You see, his buying a car makes me wonder how I got to this place. The place where my baby is a man and has lived enough years to earn the freedom to drive down the road without me. The place where he chooses friends over me. The place where he has a job and can pay for said car. The place where he’s so close to leaving me, I feel it bubble in my chest and the thought of turns my stomach.
My Son Just Turned 16
When I look at him behind the wheel I see him when he was one and taking his first steps holding on to the coffee table to balance himself. It was hard but he stuck with it until he could take a few steps without falling. We had so much more time ahead of us to spend together then. If we had a bad day, I had so many more days to do things over and time to learn from my mistakes.
When I see him holding the keys in his hand, it takes me back to the day I got my first car. My 16 year-old-self thought she knew everything.
She thought she had really struggled thus far, but really, she hadn’t seen her toughest years yet.
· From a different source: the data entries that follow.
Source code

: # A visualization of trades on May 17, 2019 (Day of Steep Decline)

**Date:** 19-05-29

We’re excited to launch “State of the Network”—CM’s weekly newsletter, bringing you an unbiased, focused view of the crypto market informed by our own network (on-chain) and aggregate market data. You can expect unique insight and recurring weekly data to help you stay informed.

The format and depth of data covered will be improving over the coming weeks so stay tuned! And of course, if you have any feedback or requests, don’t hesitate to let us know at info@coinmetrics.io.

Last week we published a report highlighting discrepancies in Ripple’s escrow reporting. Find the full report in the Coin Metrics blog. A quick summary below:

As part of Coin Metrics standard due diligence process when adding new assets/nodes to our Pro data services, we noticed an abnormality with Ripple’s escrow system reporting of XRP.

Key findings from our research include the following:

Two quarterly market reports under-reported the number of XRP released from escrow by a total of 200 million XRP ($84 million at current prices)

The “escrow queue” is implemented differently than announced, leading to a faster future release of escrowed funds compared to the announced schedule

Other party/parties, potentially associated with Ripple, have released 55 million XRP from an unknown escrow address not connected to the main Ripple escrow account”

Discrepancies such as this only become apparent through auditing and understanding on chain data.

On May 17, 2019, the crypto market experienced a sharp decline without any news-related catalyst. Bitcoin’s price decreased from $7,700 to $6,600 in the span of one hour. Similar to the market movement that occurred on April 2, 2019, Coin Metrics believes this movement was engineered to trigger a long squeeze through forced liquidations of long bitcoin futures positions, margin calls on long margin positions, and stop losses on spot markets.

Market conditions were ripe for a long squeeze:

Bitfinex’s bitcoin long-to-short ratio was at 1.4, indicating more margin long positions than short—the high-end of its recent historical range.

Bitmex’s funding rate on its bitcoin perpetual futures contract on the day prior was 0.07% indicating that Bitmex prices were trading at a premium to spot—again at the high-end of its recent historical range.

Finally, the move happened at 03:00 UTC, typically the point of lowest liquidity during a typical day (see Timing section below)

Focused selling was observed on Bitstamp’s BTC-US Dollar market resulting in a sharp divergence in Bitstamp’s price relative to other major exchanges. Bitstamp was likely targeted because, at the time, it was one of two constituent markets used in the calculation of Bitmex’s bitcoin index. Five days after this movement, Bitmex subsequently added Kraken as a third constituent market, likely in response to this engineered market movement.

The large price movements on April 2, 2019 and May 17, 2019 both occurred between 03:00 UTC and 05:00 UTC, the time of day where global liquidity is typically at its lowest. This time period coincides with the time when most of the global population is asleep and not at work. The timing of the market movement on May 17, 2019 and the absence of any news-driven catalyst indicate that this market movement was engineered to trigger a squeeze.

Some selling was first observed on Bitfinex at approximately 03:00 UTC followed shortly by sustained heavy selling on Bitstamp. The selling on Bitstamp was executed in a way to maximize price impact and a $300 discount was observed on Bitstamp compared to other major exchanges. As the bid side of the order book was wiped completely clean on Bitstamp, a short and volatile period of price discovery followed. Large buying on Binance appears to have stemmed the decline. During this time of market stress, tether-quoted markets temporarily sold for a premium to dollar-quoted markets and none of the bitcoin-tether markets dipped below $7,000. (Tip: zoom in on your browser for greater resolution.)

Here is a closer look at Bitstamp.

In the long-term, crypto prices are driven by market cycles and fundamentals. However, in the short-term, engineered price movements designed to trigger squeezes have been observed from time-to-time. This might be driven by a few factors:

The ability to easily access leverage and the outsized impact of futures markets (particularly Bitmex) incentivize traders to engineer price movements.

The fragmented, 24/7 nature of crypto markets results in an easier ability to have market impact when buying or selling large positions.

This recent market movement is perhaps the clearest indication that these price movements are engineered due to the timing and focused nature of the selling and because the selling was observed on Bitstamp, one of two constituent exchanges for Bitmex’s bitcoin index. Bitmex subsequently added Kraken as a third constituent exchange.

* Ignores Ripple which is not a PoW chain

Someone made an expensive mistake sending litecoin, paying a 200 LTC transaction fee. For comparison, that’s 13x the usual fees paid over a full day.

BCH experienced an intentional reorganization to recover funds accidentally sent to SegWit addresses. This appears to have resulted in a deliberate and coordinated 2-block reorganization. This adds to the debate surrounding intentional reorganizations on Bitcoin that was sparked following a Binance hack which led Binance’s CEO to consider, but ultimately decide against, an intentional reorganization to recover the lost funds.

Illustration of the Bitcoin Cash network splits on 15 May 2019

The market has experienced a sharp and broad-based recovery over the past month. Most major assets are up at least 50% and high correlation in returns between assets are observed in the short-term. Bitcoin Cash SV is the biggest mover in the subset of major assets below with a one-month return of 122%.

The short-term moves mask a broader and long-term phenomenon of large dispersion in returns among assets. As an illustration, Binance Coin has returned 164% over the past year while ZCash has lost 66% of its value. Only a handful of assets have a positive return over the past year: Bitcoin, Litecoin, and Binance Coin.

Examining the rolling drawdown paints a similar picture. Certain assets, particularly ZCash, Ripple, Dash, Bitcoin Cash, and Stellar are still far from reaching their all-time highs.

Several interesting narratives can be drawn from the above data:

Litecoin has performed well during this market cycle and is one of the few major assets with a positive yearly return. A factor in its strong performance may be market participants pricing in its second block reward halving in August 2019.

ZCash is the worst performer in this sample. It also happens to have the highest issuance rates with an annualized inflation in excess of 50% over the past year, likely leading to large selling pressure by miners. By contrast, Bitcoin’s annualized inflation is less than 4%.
Back then if someone had asked me where I thought I’d be when I was forty-four, I would have told them I’d be happy every day, married, and a person who made very few, inconsequential mistakes. I didn’t think I’d be someone who had angst figured out. I figured I’d be immune to heartbreak. I’m not.
This isn’t the first milestone my child has hit, but it’s a big one. And each time there’s a stepping stone in one of my kids lives–a graduation, a boyfriend or girlfriend, a job, a new school year–it takes me back through the years and makes me think of all the life they have lived.
It makes me miss the old times. It makes me angry because time slips by too fast. It causes me to want a redo some things because after each experience they have, I know so much more I end up wondering things like, Did I hold them enough? Did I spend enough time with them before they got such a big social life of their own? Did I make enough of an impression on them before they became so independent?
But these steps my teens have take into adulthood do more than cause me to miss their younger years, and my own. They make me nostalgic for all the people who were with us during those times.
Our bodies are older but in many ways, our souls are not. We still feel like the vulnerable, younger versions of ourselves. When our kids start spreading their wings, it’s easy to compare what we thought we’d be doing at this point in our lives to where we really are.
Maybe you thought you’d have more money in your retirement account when your teens started filling out college applications. Perhaps you thought you’d know exactly what to say when they experienced their first heartbreak. You might have thought you’d be happy in your career at this point or for sure you would have taken that long-yearned-for trip to Bali.
And if you haven’t done the things you thought you do by the time your kids are older, these big moments for them become just as much about you and your life as they are about them and their life.
My son is getting his first car today. I guess I thought that when I had a child of my own who was old enough to drive, I’d feel more cemented into my life. I would know what was coming next. I’d be better at handling difficult situations. I wouldn’t have a plethora of insecurities and I’d be much better at fractions.
Instead of beating ourselves up and questioning if we’ve done enough and if we are enough, we should take these milestones our children reach and realize that we are always evolving. Life is a journey and we have more time ahead of us. Just because you aren’t where you thought you’d be in your own life right now, doesn’t mean that path no longer exists.